Saturday, November 6, 2010

All's Fair


In the summer of 1962 I returned to Seattle after two years of college at Northwestern University (outside Chicago), and I came back just in time to experience the recently opened World's Fair, called Century 21. My parents and sisters and I all did the rounds, riding the Monorail and the Sky thing that carried you across the Fair grounds, wandering through the filigreed Science Pavilion, and taking the amazing glass-booth elevator up to the top of the grand, ultra-futuristic Space Needle.

I soon affiliated with the UW chapter of the fraternity I'd joined at Northwestern, and one of the first "brothers" I met was the son of the Fair's great champion and conceiver of the Needle, hotels executive Edward "Eddie" Carlson. With some time on my hands before classes resumed, I was able to frequent the Fair several times; I remember attending a concert by jovial Jazz pianist Erroll Garner, flirting with a couple of showgirls though I was still too young to get into the Las Vegas-styled show itself, and marvelling at a performance of Beckett's great play Waiting for Godot--in '62 still a new phenomenon as part of the broader conceptual "Theater of the Absurd."

... Which leads indirectly to the fine sunny day I spent viewing some of the on-location filming for Elvis's fair-to-middlin' (or maybe Fair-to-Midway) movie It Happened at the World's Fair. I'd been living in the Deep South during Presley's Sun Records days, and I remained a serious fan. So I hung out in the crowd of onlookers watching exterior scenes being shot at the base of the Needle and entrance to the Monorail. Elvis was in fine shape, youthfully handsome, playing to the crowd occasionally and clowning around with the cute little Chinese girl who was his co-star. A few hours were needed to get every angle and shadow and action just right, but we all stuck it out--some possibly hoping to be spotted in the crowd and hired as extras. (One young woman did become his local date for a time.) It was my first experience of the mix of excitement and boredom that accompanies every film shoot, from local advertisements to Hollywood blockbusters. But when the movie was released, I could see the magic at work too, even in a minor piece like It Happened. The Fair and the Jet City both looked wonderful thanks in part to that magic.

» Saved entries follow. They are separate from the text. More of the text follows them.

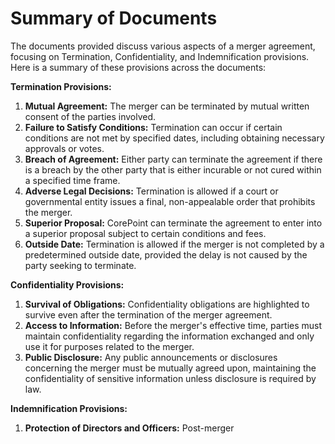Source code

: # Summary of Documents

The documents provided discuss various aspects of a merger agreement, focusing on Termination, Confidentiality, and Indemnification provisions. Here is a summary of these provisions across the documents:

**Termination Provisions:**
1. **Mutual Agreement:** The merger can be terminated by mutual written consent of the parties involved.
2. **Failure to Satisfy Conditions:** Termination can occur if certain conditions are not met by specified dates, including obtaining necessary approvals or votes.
3. **Breach of Agreement:** Either party can terminate the agreement if there is a breach by the other party that is either incurable or not cured within a specified time frame.
4. **Adverse Legal Decisions:** Termination is allowed if a court or governmental entity issues a final, non-appealable order that prohibits the merger.
5. **Superior Proposal:** CorePoint can terminate the agreement to enter into a superior proposal subject to certain conditions and fees.
6. **Outside Date:** Termination is allowed if the merger is not completed by a predetermined outside date, provided the delay is not caused by the party seeking to terminate.

**Confidentiality Provisions:**
1. **Survival of Obligations:** Confidentiality obligations are highlighted to survive even after the termination of the merger agreement.
2. **Access to Information:** Before the merger's effective time, parties must maintain confidentiality regarding the information exchanged and only use it for purposes related to the merger.
3. **Public Disclosure:** Any public announcements or disclosures concerning the merger must be mutually agreed upon, maintaining the confidentiality of sensitive information unless disclosure is required by law.

**Indemnification Provisions:**
1. **Protection of Directors and Officers:** Post-merger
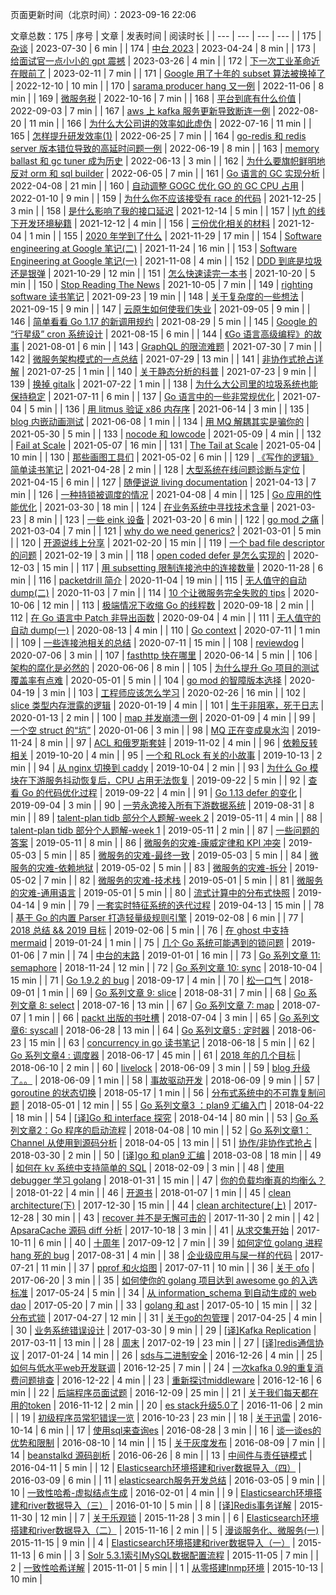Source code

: 页面更新时间（北京时间）：2023-09-16 22:06

文章总数：175
| 序号 | 文章 | 发表时间 | 阅读时长 |
| --- | --- | --- | --- |
| 175 | [杂谈](https://xargin.com/misc/) | 2023-07-30 | 6 min  |
| 174 | [中台 2023](https://xargin.com/complete-deah-for-middleplatform/) | 2023-04-24 | 8 min  |
| 173 | [给面试官一点小小的 gpt 震撼](https://xargin.com/the-death-of-baguwen/) | 2023-03-26 | 4 min  |
| 172 | [下一次工业革命近在眼前了](https://xargin.com/winter-is-coming/) | 2023-02-11 | 7 min  |
| 171 | [Google 用了十年的 subset 算法被换掉了](https://xargin.com/google-rocksteadier-subset/) | 2022-12-10 | 10 min  |
| 170 | [sarama producer hang 又一例](https://xargin.com/sarama-producer-hang-another-case/) | 2022-11-06 | 8 min  |
| 169 | [微服务税](https://xargin.com/microservice-tax-and-grpc-mock/) | 2022-10-16 | 7 min  |
| 168 | [平台到底有什么价值](https://xargin.com/value-of-platform/) | 2022-09-03 | 7 min  |
| 167 | [aws 上 kafka 服务更新导致断连一例](https://xargin.com/aws-produce-hang-case/) | 2022-08-20 | 11 min  |
| 166 | [为什么大公司讲的效率如此虚伪](https://xargin.com/what-they-say-is-not-true/) | 2022-07-16 | 11 min  |
| 165 | [怎样提升研发效率(1)](https://xargin.com/how-to-improve-dev-efficiency/) | 2022-06-25 | 7 min  |
| 164 | [go-redis 和 redis server 版本错位导致的高延时问题一例](https://xargin.com/go-redis-v6-and-redis-server-6-are-not-compatible/) | 2022-06-19 | 8 min  |
| 163 | [memory ballast 和 gc tuner 成为历史](https://xargin.com/the-new-api-for-heap-limit/) | 2022-06-13 | 3 min  |
| 162 | [为什么要旗帜鲜明地反对 orm 和 sql builder](https://xargin.com/you-should-avoid-orm-and-sql-builder/) | 2022-06-05 | 7 min  |
| 161 | [Go 语言的 GC 实现分析](https://xargin.com/impl-of-go-gc/) | 2022-04-08 | 21 min  |
| 160 | [自动调整 GOGC 优化 GO 的 GC CPU 占用](https://xargin.com/dynamic-gogc/) | 2022-01-10 | 9 min  |
| 159 | [为什么你不应该接受有 race 的代码](https://xargin.com/why-you-should-reject-racy-code/) | 2021-12-25 | 3 min  |
| 158 | [是什么影响了我的接口延迟](https://xargin.com/why-queueing-theory/) | 2021-12-14 | 5 min  |
| 157 | [lyft 的线下开发环境秘籍](https://xargin.com/lyft-offline-env/) | 2021-12-12 | 4 min  |
| 156 | [三份优化相关的材料](https://xargin.com/some-recent-opt-share/) | 2021-12-04 | 1 min  |
| 155 | [2020 年学到了什么](https://xargin.com/what-i-learn-at-alibaba/) | 2021-11-29 | 17 min  |
| 154 | [Software engineering at Google 笔记(二)](https://xargin.com/software-engineering-at-google-part2/) | 2021-11-24 | 16 min  |
| 153 | [Software Engineering at Google 笔记(一)](https://xargin.com/software-engineering-at-google-part1/) | 2021-11-08 | 4 min  |
| 152 | [DDD 到底是垃圾还是银弹](https://xargin.com/is-ddd-garbage-or-silver-bullet/) | 2021-10-29 | 12 min  |
| 151 | [怎么快速读完一本书](https://xargin.com/how-to-read-fast/) | 2021-10-20 | 5 min  |
| 150 | [Stop Reading The News](https://xargin.com/stop-reading-the-news/) | 2021-10-05 | 7 min  |
| 149 | [righting software 读书笔记](https://xargin.com/righting-software-notes/) | 2021-09-23 | 19 min  |
| 148 | [关于复杂度的一些想法](https://xargin.com/something-about-complexity/) | 2021-09-15 | 9 min  |
| 147 | [云原生如何使我们失业](https://xargin.com/cloud-native-and-future-of-developer/) | 2021-09-05 | 9 min  |
| 146 | [简单看看 Go 1.17 的新调用规约](https://xargin.com/go1-17-new-calling-convention/) | 2021-08-29 | 5 min  |
| 145 | [Google 的 “行星级” cron 系统设计](https://xargin.com/google-cron-design/) | 2021-08-15 | 6 min  |
| 144 | [《Go 语言高级编程》的故事](https://xargin.com/stories-of-advanced-go-programming/) | 2021-08-01 | 6 min  |
| 143 | [GraphQL 的限流难题](https://xargin.com/ratelimit-graphql/) | 2021-07-30 | 7 min  |
| 142 | [微服务架构模式的一点总结](https://xargin.com/microservices-patterns/) | 2021-07-29 | 13 min  |
| 141 | [非协作式抢占详解](https://xargin.com/non-cooperative-preemption/) | 2021-07-25 | 1 min  |
| 140 | [关于静态分析的科普](https://xargin.com/static-analysis/) | 2021-07-23 | 9 min  |
| 139 | [换掉 gitalk](https://xargin.com/deprecate-gitalk/) | 2021-07-22 | 1 min  |
| 138 | [为什么大公司里的垃圾系统也能保持稳定](https://xargin.com/why-rubbish-in-huge-corp-can-remain-stable/) | 2021-07-11 | 6 min  |
| 137 | [Go 语言中的一些非常规优化](https://xargin.com/unusual-opt-in-go/) | 2021-07-04 | 5 min  |
| 136 | [用 litmus 验证 x86 内存序](https://xargin.com/litmus-test/) | 2021-06-14 | 3 min  |
| 135 | [blog 内嵌动画测试](https://xargin.com/nest-test/) | 2021-06-08 | 1 min  |
| 134 | [用 MQ 解耦其实是骗你的](https://xargin.com/mq-is-not-savior/) | 2021-05-30 | 5 min  |
| 133 | [nocode 和 lowcode](https://xargin.com/lowcode-nocode-is-not-awesome/) | 2021-05-09 | 4 min  |
| 132 | [Fail at Scale](https://xargin.com/fail-at-scale/) | 2021-05-07 | 16 min  |
| 131 | [The Tail at Scale](https://xargin.com/tail-at-scale/) | 2021-05-04 | 10 min  |
| 130 | [那些画图工具们](https://xargin.com/diagram-tools-intro/) | 2021-05-02 | 6 min  |
| 129 | [《写作的逻辑》简单读书笔记](https://xargin.com/notes-on-logic-writing/) | 2021-04-28 | 2 min  |
| 128 | [大型系统在线问题诊断与定位](https://xargin.com/continuous-profiling/) | 2021-04-15 | 6 min  |
| 127 | [随便说说 living documentation](https://xargin.com/about-living-doc/) | 2021-04-13 | 7 min  |
| 126 | [一种持锁被调度的情况](https://xargin.com/schedule-when-holding-lock-causes-latency-spike/) | 2021-04-08 | 4 min  |
| 125 | [Go 应用的性能优化](https://xargin.com/go-perf-optimization/) | 2021-03-30 | 18 min  |
| 124 | [在业务系统中寻找技术含量](https://xargin.com/seeking-for-high-tech-in-business-system-dev/) | 2021-03-23 | 8 min  |
| 123 | [一些 eink 设备](https://xargin.com/some-eink-devices/) | 2021-03-20 | 6 min  |
| 122 | [go mod 之痛](https://xargin.com/go-mod-hurt-gophers/) | 2021-03-04 | 7 min  |
| 121 | [why do we need generics?](https://xargin.com/why-do-we-need-generics/) | 2021-03-01 | 5 min  |
| 120 | [开源说线上分享](https://xargin.com/open-src-show/) | 2021-02-20 | 15 min  |
| 119 | [一个 bad file descriptor 的问题](https://xargin.com/case-bad-file-descriptor/) | 2021-02-19 | 3 min  |
| 118 | [open coded defer 是怎么实现的](https://xargin.com/open-coded-defer-in-go-1-14/) | 2020-12-03 | 15 min  |
| 117 | [用 subsetting 限制连接池中的连接数量](https://xargin.com/limiting-conn-wih-subset/) | 2020-11-28 | 6 min  |
| 116 | [packetdrill 简介](https://xargin.com/packetdrill-intro/) | 2020-11-04 | 19 min  |
| 115 | [无人值守的自动 dump(二)](https://xargin.com/autodumper-for-go-ii/) | 2020-11-03 | 7 min  |
| 114 | [10 个让微服务完全失败的 tips](https://xargin.com/10-tips/) | 2020-10-06 | 12 min  |
| 113 | [极端情况下收缩 Go 的线程数](https://xargin.com/shrink-go-threads/) | 2020-09-18 | 2 min  |
| 112 | [在 Go 语言中 Patch 非导出函数](https://xargin.com/patching-private-function-in-go/) | 2020-09-04 | 4 min  |
| 111 | [无人值守的自动 dump(一)](https://xargin.com/autodumper-for-go/) | 2020-08-13 | 4 min  |
| 110 | [Go context](https://xargin.com/go-context/) | 2020-07-11 | 1 min  |
| 109 | [一些连接池相关的总结](https://xargin.com/some-connection-pool/) | 2020-07-11 | 15 min  |
| 108 | [reviewdog](https://xargin.com/add-reviewdog-for-your-project/) | 2020-07-06 | 3 min  |
| 107 | [fasthttp 快在哪里](https://xargin.com/why-fasthttp-is-fast-and-the-cost-of-it/) | 2020-06-14 | 5 min  |
| 106 | [架构的腐化是必然的](https://xargin.com/every-arch-will-finally-become-shit/) | 2020-06-06 | 8 min  |
| 105 | [为什么提升 Go 项目的测试覆盖率有点难](https://xargin.com/its-hard-to-improve-go-proj-coverage/) | 2020-05-01 | 5 min  |
| 104 | [go mod 的智障版本选择](https://xargin.com/go-mod-is-rubbish/) | 2020-04-19 | 3 min  |
| 103 | [工程师应该怎么学习](https://xargin.com/how-to-learn/) | 2020-02-26 | 16 min  |
| 102 | [slice 类型内存泄露的逻辑](https://xargin.com/logic-of-slice-memory-leak/) | 2020-01-19 | 4 min  |
| 101 | [生于非阻塞，死于日志](https://xargin.com/born-from-nb-die-in-log/) | 2020-01-13 | 2 min  |
| 100 | [map 并发崩溃一例](https://xargin.com/map-concurrent-throw/) | 2020-01-09 | 4 min  |
| 99 | [一个空 struct 的“坑”](https://xargin.com/addr-of-empty-struct-may-not-eq/) | 2020-01-06 | 3 min  |
| 98 | [MQ 正在变成臭水沟](https://xargin.com/mq-is-becoming-sewer/) | 2019-11-24 | 8 min  |
| 97 | [ACL 和俄罗斯套娃](https://xargin.com/acl-and-matryoshka/) | 2019-11-02 | 4 min  |
| 96 | [依赖反转相关](https://xargin.com/about-dip/) | 2019-10-20 | 4 min  |
| 95 | [一个和 RLock 有关的小故事](https://xargin.com/a-rlock-story/) | 2019-10-13 | 2 min  |
| 94 | [从 nginx 切换到 caddy](https://xargin.com/migrate-from-nginx-to-caddy/) | 2019-10-04 | 2 min  |
| 93 | [为什么 Go 模块在下游服务抖动恢复后，CPU 占用无法恢复](https://xargin.com/cpu-idle-cannot-recover-after-peak-load/) | 2019-09-22 | 5 min  |
| 92 | [查看 Go 的代码优化过程](https://xargin.com/go-compiler-opt/) | 2019-09-22 | 4 min  |
| 91 | [Go 1.13 defer 的变化](https://xargin.com/go-1-13-defer-change/) | 2019-09-04 | 3 min  |
| 90 | [一劳永逸接入所有下游数据系统](https://xargin.com/integrate-downstream-data-system-all-in-one/) | 2019-08-31 | 8 min  |
| 89 | [talent-plan tidb 部分个人题解-week 2](https://xargin.com/talent-plan-week2-solution/) | 2019-05-11 | 4 min  |
| 88 | [talent-plan tidb 部分个人题解-week 1](https://xargin.com/talent-plan-week1-solution/) | 2019-05-11 | 2 min  |
| 87 | [一些问题的答案](https://xargin.com/answers-for-some-interview-questions/) | 2019-05-11 | 8 min  |
| 86 | [微服务的灾难-康威定律和 KPI 冲突](https://xargin.com/disaster-of-microservice-conway-law/) | 2019-05-03 | 5 min  |
| 85 | [微服务的灾难-最终一致](https://xargin.com/disaster-of-microservice-evconst/) | 2019-05-03 | 5 min  |
| 84 | [微服务的灾难-依赖地狱](https://xargin.com/disaster-of-microservice-dephell/) | 2019-05-02 | 5 min  |
| 83 | [微服务的灾难-拆分](https://xargin.com/disaster-of-microservice-divide/) | 2019-05-02 | 7 min  |
| 82 | [微服务的灾难-技术栈](https://xargin.com/disaster-of-microservice-techstack/) | 2019-05-01 | 5 min  |
| 81 | [微服务的灾难-通用语言](https://xargin.com/disaster-of-microservice-ul/) | 2019-05-01 | 5 min  |
| 80 | [流式计算中的分布式快照](https://xargin.com/distributed-snapshot-in-stream-sys/) | 2019-04-14 | 9 min  |
| 79 | [一套实时特征系统的迭代过程](https://xargin.com/feature-system-dev/) | 2019-04-13 | 15 min  |
| 78 | [基于 Go 的内置 Parser 打造轻量级规则引擎](https://xargin.com/rule-engine-on-go-parser/) | 2019-02-08 | 6 min  |
| 77 | [2018 总结 && 2019 目标](https://xargin.com/2018-summary-and-2019-plan/) | 2019-02-06 | 5 min  |
| 76 | [在 ghost 中支持 mermaid](https://xargin.com/support-mermaid-in-ghost-blog/) | 2019-01-24 | 1 min  |
| 75 | [几个 Go 系统可能遇到的锁问题](https://xargin.com/lock-contention-in-go/) | 2019-01-06 | 7 min  |
| 74 | [中台的末路](https://xargin.com/the-death-of-middleground/) | 2019-01-01 | 16 min  |
| 73 | [Go 系列文章 11: semaphore](https://xargin.com/go-sema/) | 2018-11-24 | 12 min  |
| 72 | [Go 系列文章 10: sync](https://xargin.com/go-sync/) | 2018-10-04 | 15 min  |
| 71 | [Go 1.9.2 的 bug](https://xargin.com/go-bug/) | 2018-09-17 | 4 min  |
| 70 | [松一口气](https://xargin.com/relax/) | 2018-09-01 | 1 min  |
| 69 | [Go 系列文章 9: slice](https://xargin.com/go-slice/) | 2018-08-31 | 7 min  |
| 68 | [Go 系列文章 8: select](https://xargin.com/go-select/) | 2018-07-16 | 13 min  |
| 67 | [Go 系列文章 7: map](https://xargin.com/go-map/) | 2018-07-07 | 1 min  |
| 66 | [packt 出版的书吐槽](https://xargin.com/diss-packt/) | 2018-07-04 | 3 min  |
| 65 | [Go 系列文章6: syscall](https://xargin.com/syscall/) | 2018-06-28 | 13 min  |
| 64 | [Go 系列文章5 : 定时器](https://xargin.com/go-timer/) | 2018-06-23 | 15 min  |
| 63 | [concurrency in go 读书笔记](https://xargin.com/concurrency-in-go-notes/) | 2018-06-18 | 5 min  |
| 62 | [Go 系列文章4 : 调度器](https://xargin.com/go-scheduler/) | 2018-06-17 | 45 min  |
| 61 | [2018 年的几个目标](https://xargin.com/2018-plan/) | 2018-06-10 | 2 min  |
| 60 | [livelock](https://xargin.com/livelock/) | 2018-06-09 | 3 min  |
| 59 | [blog 升级了。。](https://xargin.com/blog-upgraded/) | 2018-06-09 | 1 min  |
| 58 | [事故驱动开发](https://xargin.com/accident-driven-development/) | 2018-06-09 | 9 min  |
| 57 | [goroutine 的状态切换](https://xargin.com/state-of-goroutine/) | 2018-05-17 | 1 min  |
| 56 | [分布式系统中的不可靠复制问题](https://xargin.com/unreliable-replication-in-distributed-systems/) | 2018-05-01 | 12 min  |
| 55 | [Go 系列文章3 ：plan9 汇编入门](https://xargin.com/plan9-assembly/) | 2018-04-22 | 18 min  |
| 54 | [[译]Go 和 interface 探究](https://xargin.com/go-and-interface/) | 2018-04-14 | 80 min  |
| 53 | [Go 系列文章2：Go 程序的启动流程](https://xargin.com/go-bootstrap/) | 2018-04-08 | 10 min  |
| 52 | [Go 系列文章1：Channel 从使用到源码分析](https://xargin.com/channel-from-usage-to-src-analysis/) | 2018-04-05 | 13 min  |
| 51 | [协作/非协作式抢占](https://xargin.com/go-schedule/) | 2018-03-30 | 2 min  |
| 50 | [[译]go 和 plan9 汇编](https://xargin.com/go-and-plan9-asm/) | 2018-03-08 | 18 min  |
| 49 | [如何在 kv 系统中支持简单的 SQL](https://xargin.com/use-sql-on-kv-store/) | 2018-02-09 | 3 min  |
| 48 | [使用 debugger 学习 golang](https://xargin.com/debugger/) | 2018-01-31 | 15 min  |
| 47 | [你的负载均衡真的均衡么？](https://xargin.com/load-balance/) | 2018-01-22 | 4 min  |
| 46 | [开源书](https://xargin.com/about-open-src-book/) | 2018-01-07 | 1 min  |
| 45 | [clean architecture(下)](https://xargin.com/clean-architecture-2/) | 2017-12-30 | 15 min  |
| 44 | [clean architecture(上)](https://xargin.com/clean-architecture-1/) | 2017-12-28 | 30 min  |
| 43 | [recover 并不是无懈可击的](https://xargin.com/recover-is-not-perfect/) | 2017-11-30 | 2 min  |
| 42 | [ApsaraCache 源码 diff 分析](https://xargin.com/apsaracache-diff-analysis/) | 2017-10-18 | 3 min  |
| 41 | [从求交集开始](https://xargin.com/intersection/) | 2017-10-11 | 6 min  |
| 40 | [十周年](https://xargin.com/ten-years/) | 2017-09-12 | 7 min  |
| 39 | [如何定位 golang 进程 hang 死的 bug](https://xargin.com/how-to-locate-for-block-in-golang/) | 2017-08-31 | 4 min  |
| 38 | [企业级应用与屎一样的代码](https://xargin.com/tech-battle/) | 2017-07-21 | 11 min  |
| 37 | [pprof 和火焰图](https://xargin.com/pprof-and-flamegraph/) | 2017-07-11 | 10 min  |
| 36 | [关于 ofo](https://xargin.com/about-ofo/) | 2017-06-20 | 3 min  |
| 35 | [如何使你的 golang 项目达到 awesome go 的入选标准](https://xargin.com/how-to-meet-the-quality-standard-of-awesome-go/) | 2017-05-24 | 5 min  |
| 34 | [从 information_schema 到自动生成的 web dao](https://xargin.com/web-dao-generation/) | 2017-05-20 | 7 min  |
| 33 | [golang 和 ast](https://xargin.com/ast/) | 2017-05-10 | 15 min  |
| 32 | [分布式锁](https://xargin.com/distlock/) | 2017-04-27 | 12 min  |
| 31 | [关于go的包管理](https://xargin.com/about-package-and-go/) | 2017-04-25 | 4 min  |
| 30 | [业务系统错误设计](https://xargin.com/error-design/) | 2017-03-30 | 9 min  |
| 29 | [[译]Kafka Replication](https://xargin.com/kafka-replication-translation/) | 2017-03-11 | 13 min  |
| 28 | [周末](https://xargin.com/weekend/) | 2017-02-19 | 23 min  |
| 27 | [[译]redis通信协议](https://xargin.com/redis-protocal/) | 2017-01-24 | 14 min  |
| 26 | [sds与二进制安全](https://xargin.com/is-sds-really-binary-safe/) | 2016-12-26 | 4 min  |
| 25 | [如何与低水平web开发联调](https://xargin.com/how-to-debug-with-lower-programmer/) | 2016-12-25 | 7 min  |
| 24 | [一次kafka 0.9的重复消费问题排查](https://xargin.com/kafka-0-9-debug/) | 2016-12-22 | 4 min  |
| 23 | [重新探讨middleware](https://xargin.com/middleware/) | 2016-12-16 | 6 min  |
| 22 | [后端程序员面试题](https://xargin.com/backend-engineer-interview/) | 2016-12-09 | 25 min  |
| 21 | [关于我们每天都在用的token](https://xargin.com/about-token/) | 2016-11-12 | 2 min  |
| 20 | [es stack升级5.0了](https://xargin.com/es-stack-upgrade-to-5/) | 2016-11-06 | 2 min  |
| 19 | [初级程序员常犯错误一览](https://xargin.com/rookie-programmer-faults/) | 2016-10-23 | 23 min  |
| 18 | [关于迅雷](https://xargin.com/about-thunder/) | 2016-10-14 | 6 min  |
| 17 | [使用sql来查询es](https://xargin.com/use-sql-to-query-elasticsearch/) | 2016-08-28 | 3 min  |
| 16 | [谈一谈es的优势和限制](https://xargin.com/some-things-about-es/) | 2016-08-10 | 14 min  |
| 15 | [关于灰度发布](https://xargin.com/about-gated-launch/) | 2016-08-09 | 7 min  |
| 14 | [beanstalkd 源码剖析](https://xargin.com/about-beanstalkd/) | 2016-06-26 | 8 min  |
| 13 | [中间件与责任链模式](https://xargin.com/middleware-and-pipeline/) | 2016-04-11 | 5 min  |
| 12 | [Elasticsearch环境搭建和river数据导入（四）](https://xargin.com/es-river-4/) | 2016-03-09 | 6 min  |
| 11 | [elasticsearch服务开发总结](https://xargin.com/elasticsearchfu-service-summary/) | 2016-03-05 | 9 min  |
| 10 | [一致性哈希-虚拟结点生成](https://xargin.com/consistent-hash-2/) | 2016-02-01 | 4 min  |
| 9 | [Elasticsearch环境搭建和river数据导入（三）](https://xargin.com/es-river-3/) | 2016-01-10 | 5 min  |
| 8 | [[译]Redis事务详解](https://xargin.com/redis-transaction/) | 2015-11-30 | 12 min  |
| 7 | [关于乐观锁](https://xargin.com/about-optimistic-locking/) | 2015-11-28 | 3 min  |
| 6 | [Elasticsearch环境搭建和river数据导入（二）](https://xargin.com/es-river-2/) | 2015-11-16 | 2 min  |
| 5 | [漫谈服务化、微服务(一)](https://xargin.com/about-microservice-1/) | 2015-11-15 | 9 min  |
| 4 | [Elasticsearch环境搭建和river数据导入（一）](https://xargin.com/es-river-1/) | 2015-11-13 | 6 min  |
| 3 | [Solr 5.3.1索引MySQL数据配置流程](https://xargin.com/use-solr-to-index-mysql-data/) | 2015-11-05 | 7 min  |
| 2 | [一致性哈希详解](https://xargin.com/consistent-hash/) | 2015-11-01 | 5 min  |
| 1 | [从零搭建lnmp环境](https://xargin.com/configure-of-lnmp-developmenft-env/) | 2015-10-13 | 10 min  |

And when the Fair closed at the end of its run, it turned out that I wasn't finished with what had begun there. I settled up on Queen Anne Hill after college, and the wonderful Seattle Center (created on the World's Fair site from surviving buildings)--its central Fountain area and Center House and the Fun Forest--became one of my kids' favorite playgrounds. Over the ensuing decades I attended literally hundreds of plays and concerts (rock, Jazz, and Classical), opera and ballet performances, Bumbershoot and Folklife festivals, sports events and collector book and record shows at the Center. I also worked for a time as writer for the architecture firm, John Graham and Company, that had designed and built and, at the time, still owned the Space Needle.

Then in the late Eighties I was out of work for several months and my wife Sandra (at the time working for the Seattle Center Foundation) persuaded me to volunteer my services during the effort to raise bond money to refurbish the Center; this led in turn to some weeks of paid employment, and then an invitation to join the Foundation board as the resident writer/editor. My main task became overseeing and doing research and fact-checking and some minor editing on the detailed recap of the Fair and Center that newspaperman Don Duncan was writing for the 30th anniversary of the Fair; the final title choice was Meet Me at the Center, playing off Judy Garland's famous song about St. Louis. (In another naming matter, I convinced the Center honchos that the proposed Jimi Hendrix Experience museum would be more compelling if named "Experience Hendrix" instead; when that proposal died, the replacement became "Experience Music Project," and I like to think I had an unseen hand in that choice.)

After that, I took over a bookstore in the busy Pike Place Market and then eventually moved to Vashon Island, so my longtime Center connections mostly ended... except... these days my son Glenn provides the manufacturing and production oversight of specialty items for sports teams and business groups and even family gatherings--from a dozen pieces to a hundred thousand, from office picnic t-shirts to complex gewgaws for the Mariners and Microsoft and George Lucas--and he recently supplied the Center with several of its upcoming 50th anniversary mementos and revived souvenirs, including lookalike replicas of the etched drinking glasses sold back during Century 21.

So when you honor the proud history of Seattle Center, or toast the half-century celebration remembering the 1962 World's Fair, there'll be a little bit of Leimbacher there too.